[Stored records]

* * *

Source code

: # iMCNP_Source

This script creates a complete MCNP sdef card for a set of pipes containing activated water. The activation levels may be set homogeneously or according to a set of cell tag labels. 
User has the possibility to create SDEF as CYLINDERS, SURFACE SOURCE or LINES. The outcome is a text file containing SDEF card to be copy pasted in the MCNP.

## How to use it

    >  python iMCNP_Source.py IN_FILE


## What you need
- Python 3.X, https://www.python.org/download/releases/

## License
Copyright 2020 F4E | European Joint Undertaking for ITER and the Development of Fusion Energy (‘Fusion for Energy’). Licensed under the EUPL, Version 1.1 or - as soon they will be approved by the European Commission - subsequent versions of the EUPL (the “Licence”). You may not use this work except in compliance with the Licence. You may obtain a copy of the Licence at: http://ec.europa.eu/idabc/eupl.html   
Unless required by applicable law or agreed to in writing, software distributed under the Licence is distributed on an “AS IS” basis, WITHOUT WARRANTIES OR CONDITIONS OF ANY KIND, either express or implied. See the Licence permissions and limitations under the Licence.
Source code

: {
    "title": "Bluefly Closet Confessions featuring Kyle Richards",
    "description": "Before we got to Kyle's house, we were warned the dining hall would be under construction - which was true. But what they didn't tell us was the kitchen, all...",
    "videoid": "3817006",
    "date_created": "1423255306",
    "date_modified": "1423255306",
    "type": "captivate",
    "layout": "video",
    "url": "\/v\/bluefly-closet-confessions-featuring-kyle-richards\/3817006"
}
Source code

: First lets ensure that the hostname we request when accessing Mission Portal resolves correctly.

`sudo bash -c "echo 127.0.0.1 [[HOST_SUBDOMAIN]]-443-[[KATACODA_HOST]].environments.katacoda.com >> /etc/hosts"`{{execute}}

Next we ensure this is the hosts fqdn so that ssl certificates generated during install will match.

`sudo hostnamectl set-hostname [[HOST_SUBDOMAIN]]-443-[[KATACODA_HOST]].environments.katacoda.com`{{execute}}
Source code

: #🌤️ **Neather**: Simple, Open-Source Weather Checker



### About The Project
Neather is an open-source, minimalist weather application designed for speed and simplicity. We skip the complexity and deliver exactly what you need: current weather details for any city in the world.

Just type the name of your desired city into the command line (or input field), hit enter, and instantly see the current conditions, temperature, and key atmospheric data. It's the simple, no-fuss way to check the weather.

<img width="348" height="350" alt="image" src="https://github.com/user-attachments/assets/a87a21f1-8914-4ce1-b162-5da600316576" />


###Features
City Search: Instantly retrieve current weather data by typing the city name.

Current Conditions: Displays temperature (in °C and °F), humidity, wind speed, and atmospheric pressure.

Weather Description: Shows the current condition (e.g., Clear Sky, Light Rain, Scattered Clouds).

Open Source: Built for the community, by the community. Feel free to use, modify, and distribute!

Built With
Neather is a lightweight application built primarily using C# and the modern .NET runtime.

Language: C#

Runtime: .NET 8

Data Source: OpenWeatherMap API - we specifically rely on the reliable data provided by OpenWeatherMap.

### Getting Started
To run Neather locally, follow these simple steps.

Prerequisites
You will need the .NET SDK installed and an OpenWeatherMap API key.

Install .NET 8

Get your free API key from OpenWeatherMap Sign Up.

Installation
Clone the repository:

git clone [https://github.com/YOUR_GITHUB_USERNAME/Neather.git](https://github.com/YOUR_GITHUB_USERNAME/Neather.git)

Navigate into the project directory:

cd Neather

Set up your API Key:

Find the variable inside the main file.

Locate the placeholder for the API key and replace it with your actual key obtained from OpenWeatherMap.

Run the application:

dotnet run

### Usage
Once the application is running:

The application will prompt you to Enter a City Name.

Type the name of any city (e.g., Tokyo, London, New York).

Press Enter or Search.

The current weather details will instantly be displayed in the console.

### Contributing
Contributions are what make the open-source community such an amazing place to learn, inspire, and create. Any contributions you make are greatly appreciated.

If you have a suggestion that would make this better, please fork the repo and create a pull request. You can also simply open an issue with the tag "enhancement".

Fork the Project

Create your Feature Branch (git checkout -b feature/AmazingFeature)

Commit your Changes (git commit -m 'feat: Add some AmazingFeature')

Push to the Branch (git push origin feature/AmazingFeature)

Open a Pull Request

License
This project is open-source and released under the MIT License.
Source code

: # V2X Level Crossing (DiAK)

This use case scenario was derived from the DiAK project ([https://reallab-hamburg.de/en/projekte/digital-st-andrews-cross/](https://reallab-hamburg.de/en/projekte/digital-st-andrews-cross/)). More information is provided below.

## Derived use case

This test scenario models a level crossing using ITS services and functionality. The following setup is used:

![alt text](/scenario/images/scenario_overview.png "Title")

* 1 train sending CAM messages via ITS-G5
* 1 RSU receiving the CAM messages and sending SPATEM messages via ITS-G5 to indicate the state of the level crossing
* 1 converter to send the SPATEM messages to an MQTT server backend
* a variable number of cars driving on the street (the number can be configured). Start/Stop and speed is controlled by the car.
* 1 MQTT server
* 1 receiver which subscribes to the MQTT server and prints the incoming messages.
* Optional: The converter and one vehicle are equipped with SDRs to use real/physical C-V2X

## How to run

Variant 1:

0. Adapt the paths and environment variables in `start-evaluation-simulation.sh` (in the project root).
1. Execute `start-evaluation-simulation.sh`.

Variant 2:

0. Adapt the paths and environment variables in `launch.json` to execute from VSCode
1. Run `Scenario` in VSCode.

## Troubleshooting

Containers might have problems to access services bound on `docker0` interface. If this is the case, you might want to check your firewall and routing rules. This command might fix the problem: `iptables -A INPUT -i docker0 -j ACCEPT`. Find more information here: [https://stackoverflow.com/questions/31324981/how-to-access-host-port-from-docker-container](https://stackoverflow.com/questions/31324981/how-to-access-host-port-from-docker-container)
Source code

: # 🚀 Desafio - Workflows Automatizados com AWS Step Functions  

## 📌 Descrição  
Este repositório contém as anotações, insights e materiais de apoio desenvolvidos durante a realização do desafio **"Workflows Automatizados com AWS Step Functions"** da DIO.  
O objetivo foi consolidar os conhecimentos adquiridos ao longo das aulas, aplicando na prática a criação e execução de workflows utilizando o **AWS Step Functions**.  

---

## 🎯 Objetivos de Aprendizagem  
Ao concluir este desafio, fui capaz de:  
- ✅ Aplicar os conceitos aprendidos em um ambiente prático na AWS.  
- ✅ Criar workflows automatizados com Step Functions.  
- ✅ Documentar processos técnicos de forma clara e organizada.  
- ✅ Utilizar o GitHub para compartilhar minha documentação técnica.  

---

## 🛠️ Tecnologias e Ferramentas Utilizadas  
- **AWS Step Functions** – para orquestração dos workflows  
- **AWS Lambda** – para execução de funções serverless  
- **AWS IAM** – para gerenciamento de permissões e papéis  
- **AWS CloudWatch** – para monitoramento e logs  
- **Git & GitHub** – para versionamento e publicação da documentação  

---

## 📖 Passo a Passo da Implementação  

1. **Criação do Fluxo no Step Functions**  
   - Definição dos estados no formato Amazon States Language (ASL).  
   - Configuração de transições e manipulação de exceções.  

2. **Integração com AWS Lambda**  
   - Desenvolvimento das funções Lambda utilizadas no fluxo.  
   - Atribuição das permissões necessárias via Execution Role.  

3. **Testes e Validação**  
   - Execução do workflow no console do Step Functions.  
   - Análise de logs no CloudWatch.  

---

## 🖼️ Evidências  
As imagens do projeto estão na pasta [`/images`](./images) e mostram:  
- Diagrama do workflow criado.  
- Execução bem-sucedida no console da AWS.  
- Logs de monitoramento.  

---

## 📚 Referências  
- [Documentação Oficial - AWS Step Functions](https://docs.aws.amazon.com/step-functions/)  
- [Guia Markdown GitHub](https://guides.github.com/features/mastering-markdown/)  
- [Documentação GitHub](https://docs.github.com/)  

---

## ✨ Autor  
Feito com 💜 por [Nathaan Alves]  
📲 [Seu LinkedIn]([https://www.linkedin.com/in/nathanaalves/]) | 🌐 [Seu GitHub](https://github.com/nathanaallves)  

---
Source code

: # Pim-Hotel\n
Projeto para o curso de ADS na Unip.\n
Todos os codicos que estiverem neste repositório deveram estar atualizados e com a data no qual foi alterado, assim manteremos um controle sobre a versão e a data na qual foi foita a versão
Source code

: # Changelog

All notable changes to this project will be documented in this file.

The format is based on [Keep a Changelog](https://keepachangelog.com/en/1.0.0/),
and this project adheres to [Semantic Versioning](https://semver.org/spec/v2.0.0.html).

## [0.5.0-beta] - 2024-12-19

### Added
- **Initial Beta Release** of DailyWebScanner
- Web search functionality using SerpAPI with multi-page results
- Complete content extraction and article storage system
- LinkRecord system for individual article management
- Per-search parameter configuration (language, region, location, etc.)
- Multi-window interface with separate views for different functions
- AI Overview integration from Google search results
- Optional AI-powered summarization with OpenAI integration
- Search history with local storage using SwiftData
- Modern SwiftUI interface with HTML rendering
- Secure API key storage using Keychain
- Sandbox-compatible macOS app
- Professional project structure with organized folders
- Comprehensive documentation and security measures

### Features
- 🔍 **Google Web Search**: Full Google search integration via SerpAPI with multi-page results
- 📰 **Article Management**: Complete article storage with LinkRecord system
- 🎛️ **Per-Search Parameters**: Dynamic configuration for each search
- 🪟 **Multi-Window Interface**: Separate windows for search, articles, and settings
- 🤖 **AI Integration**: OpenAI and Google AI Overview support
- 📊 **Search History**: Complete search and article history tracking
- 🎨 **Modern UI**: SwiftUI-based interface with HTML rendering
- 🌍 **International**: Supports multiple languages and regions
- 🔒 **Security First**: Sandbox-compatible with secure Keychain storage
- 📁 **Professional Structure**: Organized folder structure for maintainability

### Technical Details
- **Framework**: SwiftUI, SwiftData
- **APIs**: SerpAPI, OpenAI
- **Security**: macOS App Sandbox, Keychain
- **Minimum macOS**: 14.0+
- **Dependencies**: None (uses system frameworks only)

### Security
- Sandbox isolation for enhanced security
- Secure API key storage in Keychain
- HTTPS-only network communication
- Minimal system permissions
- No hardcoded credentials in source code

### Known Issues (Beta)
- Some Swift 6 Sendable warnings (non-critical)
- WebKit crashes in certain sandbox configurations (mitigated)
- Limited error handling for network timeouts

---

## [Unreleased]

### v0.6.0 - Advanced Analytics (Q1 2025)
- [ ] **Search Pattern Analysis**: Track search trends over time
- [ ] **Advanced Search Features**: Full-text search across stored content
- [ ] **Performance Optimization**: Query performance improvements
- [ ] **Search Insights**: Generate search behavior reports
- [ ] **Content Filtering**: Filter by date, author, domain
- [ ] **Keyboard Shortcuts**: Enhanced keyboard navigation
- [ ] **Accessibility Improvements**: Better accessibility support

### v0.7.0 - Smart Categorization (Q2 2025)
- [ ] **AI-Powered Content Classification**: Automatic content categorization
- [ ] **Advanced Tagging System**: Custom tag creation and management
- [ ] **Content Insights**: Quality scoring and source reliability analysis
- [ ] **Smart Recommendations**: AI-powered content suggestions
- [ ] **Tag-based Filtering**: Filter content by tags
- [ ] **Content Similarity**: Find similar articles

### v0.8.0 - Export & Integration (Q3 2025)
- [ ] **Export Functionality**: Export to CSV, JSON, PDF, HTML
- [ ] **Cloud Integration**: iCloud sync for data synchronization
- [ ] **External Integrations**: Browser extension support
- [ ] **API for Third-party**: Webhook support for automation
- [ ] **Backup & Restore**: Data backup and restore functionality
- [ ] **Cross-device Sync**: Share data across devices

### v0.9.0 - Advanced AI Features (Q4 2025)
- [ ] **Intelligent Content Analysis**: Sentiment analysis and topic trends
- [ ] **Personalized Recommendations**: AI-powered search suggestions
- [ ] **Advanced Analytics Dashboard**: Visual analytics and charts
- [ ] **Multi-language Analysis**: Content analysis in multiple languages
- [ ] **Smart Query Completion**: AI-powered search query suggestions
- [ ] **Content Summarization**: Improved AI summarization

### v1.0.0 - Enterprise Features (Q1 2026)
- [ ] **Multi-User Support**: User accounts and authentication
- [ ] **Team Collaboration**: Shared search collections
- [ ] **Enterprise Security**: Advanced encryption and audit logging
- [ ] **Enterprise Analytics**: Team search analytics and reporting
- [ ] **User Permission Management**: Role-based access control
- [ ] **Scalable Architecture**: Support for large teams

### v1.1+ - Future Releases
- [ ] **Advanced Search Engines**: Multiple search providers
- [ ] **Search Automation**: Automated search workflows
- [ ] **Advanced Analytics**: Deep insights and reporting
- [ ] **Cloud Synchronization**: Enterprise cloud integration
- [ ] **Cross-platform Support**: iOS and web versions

* * *

* What is required
Where a line of the data above includes "articles", copy that line.

* Result of the task
- 🪟 **Multi-Window Interface**: Separate windows for search, articles, and settings
- [ ] **Content Similarity**: Find similar articles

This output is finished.